Data extracted from a collection
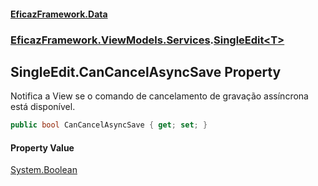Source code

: #### [EficazFramework.Data](EficazFrameworkData.md 'EficazFramework Data')
### [EficazFramework.ViewModels.Services](EficazFrameworkData.md#EficazFramework.ViewModels.Services 'EficazFramework.ViewModels.Services').[SingleEdit&lt;T&gt;](EficazFramework.ViewModels.Services/SingleEdit_T_.md 'EficazFramework.ViewModels.Services.SingleEdit<T>')

## SingleEdit<T>.CanCancelAsyncSave Property

Notifica a View se o comando de cancelamento de gravação assíncrona está disponível.

```csharp
public bool CanCancelAsyncSave { get; set; }
```

#### Property Value
[System.Boolean](https://docs.microsoft.com/en-us/dotnet/api/System.Boolean 'System.Boolean')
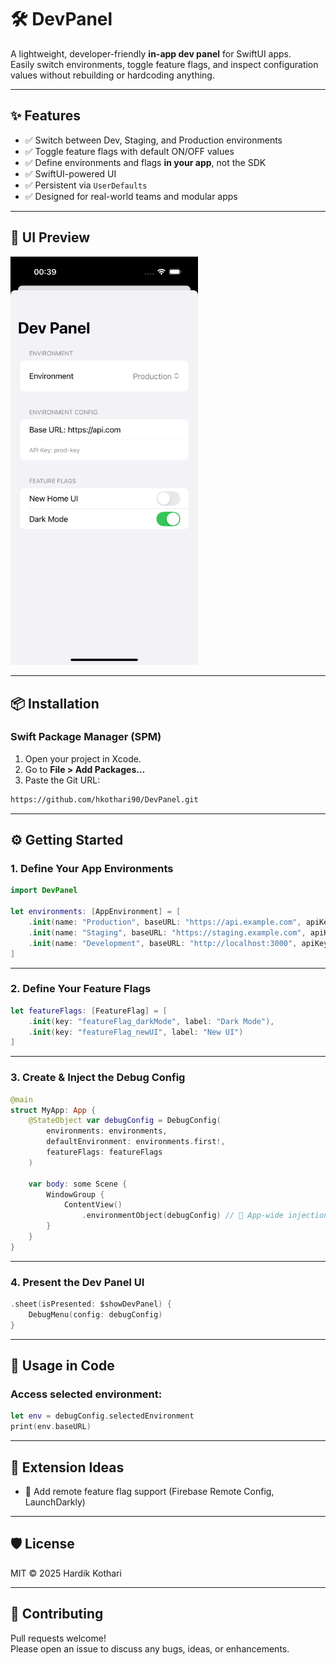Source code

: # 🛠️ DevPanel

A lightweight, developer-friendly **in-app dev panel** for SwiftUI apps.  
Easily switch environments, toggle feature flags, and inspect configuration values without rebuilding or hardcoding anything.

---

## ✨ Features

- ✅ Switch between Dev, Staging, and Production environments
- ✅ Toggle feature flags with default ON/OFF values
- ✅ Define environments and flags **in your app**, not the SDK
- ✅ SwiftUI-powered UI
- ✅ Persistent via `UserDefaults`
- ✅ Designed for real-world teams and modular apps

---

## 📸 UI Preview

<img src="Screenshot/screenshot.png" width="300" />

---

## 📦 Installation

### Swift Package Manager (SPM)

1. Open your project in Xcode.
2. Go to **File > Add Packages…**
3. Paste the Git URL:

```bash
https://github.com/hkothari90/DevPanel.git
```

---

## ⚙️ Getting Started

### 1. Define Your App Environments

```swift
import DevPanel

let environments: [AppEnvironment] = [
    .init(name: "Production", baseURL: "https://api.example.com", apiKey: "prod-key"),
    .init(name: "Staging", baseURL: "https://staging.example.com", apiKey: "staging-key"),
    .init(name: "Development", baseURL: "http://localhost:3000", apiKey: "dev-key")
]
```

---

### 2. Define Your Feature Flags

```swift
let featureFlags: [FeatureFlag] = [
    .init(key: "featureFlag_darkMode", label: "Dark Mode"),
    .init(key: "featureFlag_newUI", label: "New UI")
]
```

---

### 3. Create & Inject the Debug Config

```swift
@main
struct MyApp: App {
    @StateObject var debugConfig = DebugConfig(
        environments: environments,
        defaultEnvironment: environments.first!,
        featureFlags: featureFlags
    )

    var body: some Scene {
        WindowGroup {
            ContentView()
                .environmentObject(debugConfig) // 🔁 App-wide injection
        }
    }
}
```

---

### 4. Present the Dev Panel UI

```swift
.sheet(isPresented: $showDevPanel) {
    DebugMenu(config: debugConfig)
}
```

---

## 🧪 Usage in Code

### Access selected environment:
```swift
let env = debugConfig.selectedEnvironment
print(env.baseURL)
```

---

## 🧩 Extension Ideas

- 🔌 Add remote feature flag support (Firebase Remote Config, LaunchDarkly)

---

## 🛡 License

MIT © 2025 Hardik Kothari

---

## 🙌 Contributing

Pull requests welcome!  
Please open an issue to discuss any bugs, ideas, or enhancements.

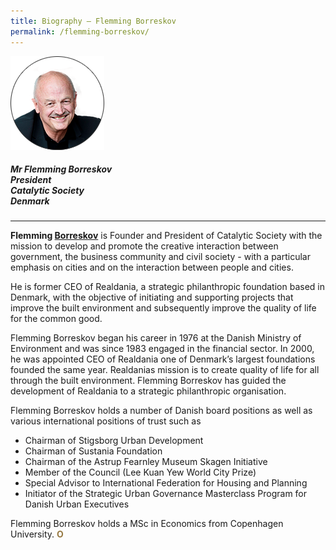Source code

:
 ```yaml
---
title: Biography — Flemming Borreskov
permalink: /flemming-borreskov/
---
```


<div style="width:150px"><img src="/images/jury/flemming-borreskov.png" alt="Flemming Borreskov" /></div>

##### **Mr Flemming Borreskov** <br> President <br> Catalytic Society <br> Denmark

---

<b>Flemming <u>Borreskov</u></b> is Founder and President of Catalytic Society with the mission to develop and promote the creative interaction between government, the business community and civil society - with a particular emphasis on cities and on the interaction between people and cities.

He is former CEO of Realdania, a strategic philanthropic foundation based in Denmark, with the objective of initiating and supporting projects that improve the built environment and subsequently improve the quality of life for the common good.

Flemming Borreskov began his career in 1976 at the Danish Ministry of Environment and was since 1983 engaged in the financial sector. In 2000, he was appointed CEO of Realdania one of Denmark’s largest foundations founded the same year. Realdanias mission is to create quality of life for all through the built environment. Flemming Borreskov has guided the development of Realdania to a strategic philanthropic organisation.

Flemming Borreskov holds a number of Danish board positions as well as various international positions of trust such as

- Chairman of Stigsborg Urban Development
- Chairman of Sustania Foundation
- Chairman of the Astrup Fearnley Museum Skagen Initiative
- Member of the Council (Lee Kuan Yew World City Prize)
- Special Advisor to International Federation for Housing and Planning
- Initiator of the Strategic Urban Governance Masterclass Program for Danish Urban Executives

Flemming Borreskov holds a MSc in Economics from Copenhagen University. **<font color="#967942">O</font>**
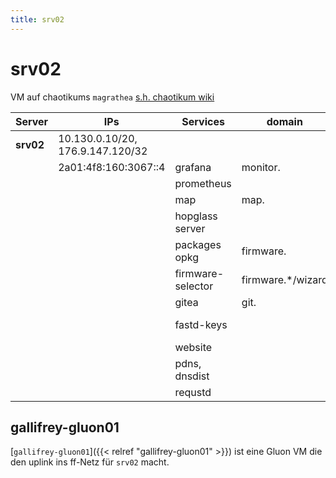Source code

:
 ```yaml
---
title: srv02
---
```


# srv02

VM auf chaotikums `magrathea` [s.h. chaotikum wiki](https://wiki.chaotikum.org/infrastruktur:server:magrathea)

| Server    | IPs                              | Services          | domain             | Port | Pfad                                                        |
| --------- | -------------------------------- | ----------------- | ------------------ | ---- | ----------------------------------------------------------- |
| **srv02** | 10.130.0.10/20, 176.9.147.120/32 |                   |                    |      |                                                             |
|           | 2a01:4f8:160:3067::4             | grafana           | monitor.           | 3000 |                                                             |
|           |                                  | prometheus        |                    | 9090 |                                                             |
|           |                                  | map               | map.               |      | /var/www/hopglass                                           |
|           |                                  | hopglass server   |                    | 4000 | ~hopglass/hopglass-server                                   |
|           |                                  | packages opkg     | firmware.          |      | /var/www/firmware                                           |
|           |                                  | firmware-selector | firmware.\*/wizard |      | /var/www/firmware-selector                                  |
|           |                                  | gitea             | git.               | 3001 | /home/git                                                   |
|           |                                  | fastd-keys        |                    |      | https://git.luebeck.freifunk.net/FreifunkLuebeck/fastd-keys |
|           |                                  | website           |                    |      | /var/www/luebeck.freifunk.net                               |
|           |                                  | pdns, dnsdist     |                    | 53   | /var/lib/powerdns/zones                                     |
|           |                                  | requstd           |                    |      |                                                             |

## gallifrey-gluon01

[`gallifrey-gluon01`]({{< relref "gallifrey-gluon01" >}}) ist eine Gluon VM die den uplink ins ff-Netz für `srv02` macht.
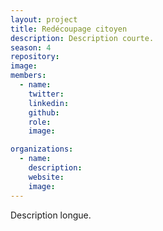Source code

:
 ```yaml
---
layout: project
title: Redécoupage citoyen
description: Description courte.
season: 4
repository:
image:
members:
  - name:
    twitter:
    linkedin:
    github:
    role:
    image:

organizations:
  - name:
    description:
    website:
    image:
---
```


Description longue.
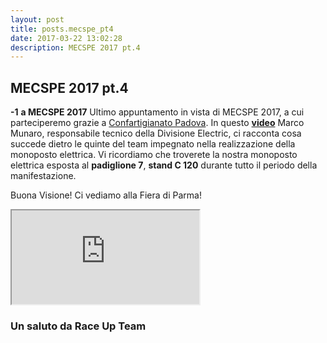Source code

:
 ```yaml
---
layout: post
title: posts.mecspe_pt4
date: 2017-03-22 13:02:28
description: MECSPE 2017 pt.4
---
```


## MECSPE  2017 pt.4
**-1** **a MECSPE 2017**
Ultimo appuntamento in vista di MECSPE 2017, a cui parteciperemo grazie a [Confartigianato Padova](http://www.upa.padova.it/sp/-it.3sp).
In questo [**video**](https://youtu.be/Y_5piPzyt7o) Marco Munaro, responsabile tecnico della Divisione Electric, ci racconta cosa succede dietro le quinte del team impegnato nella realizzazione della monoposto elettrica.
Vi ricordiamo che troverete la nostra monoposto elettrica esposta al **padiglione 7**, **stand C 120** durante tutto il periodo della manifestazione.


Buona Visione!
Ci vediamo alla Fiera di Parma!
<iframe src="https://youtube.com/embed/Y_5piPzyt7o" onload="this.width=screen.width * 0.5; this.height=screen.height * 0.5;"></iframe>


### Un saluto da **Race Up Team**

_About this task_
From the data above, reproduce word for word the lines running from the line with "VM auf chaotikums" to the line with "3001 | /home/git", ends included.

_Task solution_
VM auf chaotikums `magrathea` [s.h. chaotikum wiki](https://wiki.chaotikum.org/infrastruktur:server:magrathea)

| Server    | IPs                              | Services          | domain             | Port | Pfad                                                        |
| --------- | -------------------------------- | ----------------- | ------------------ | ---- | ----------------------------------------------------------- |
| **srv02** | 10.130.0.10/20, 176.9.147.120/32 |                   |                    |      |                                                             |
|           | 2a01:4f8:160:3067::4             | grafana           | monitor.           | 3000 |                                                             |
|           |                                  | prometheus        |                    | 9090 |                                                             |
|           |                                  | map               | map.               |      | /var/www/hopglass                                           |
|           |                                  | hopglass server   |                    | 4000 | ~hopglass/hopglass-server                                   |
|           |                                  | packages opkg     | firmware.          |      | /var/www/firmware                                           |
|           |                                  | firmware-selector | firmware.\*/wizard |      | /var/www/firmware-selector                                  |
|           |                                  | gitea             | git.               | 3001 | /home/git                                                   |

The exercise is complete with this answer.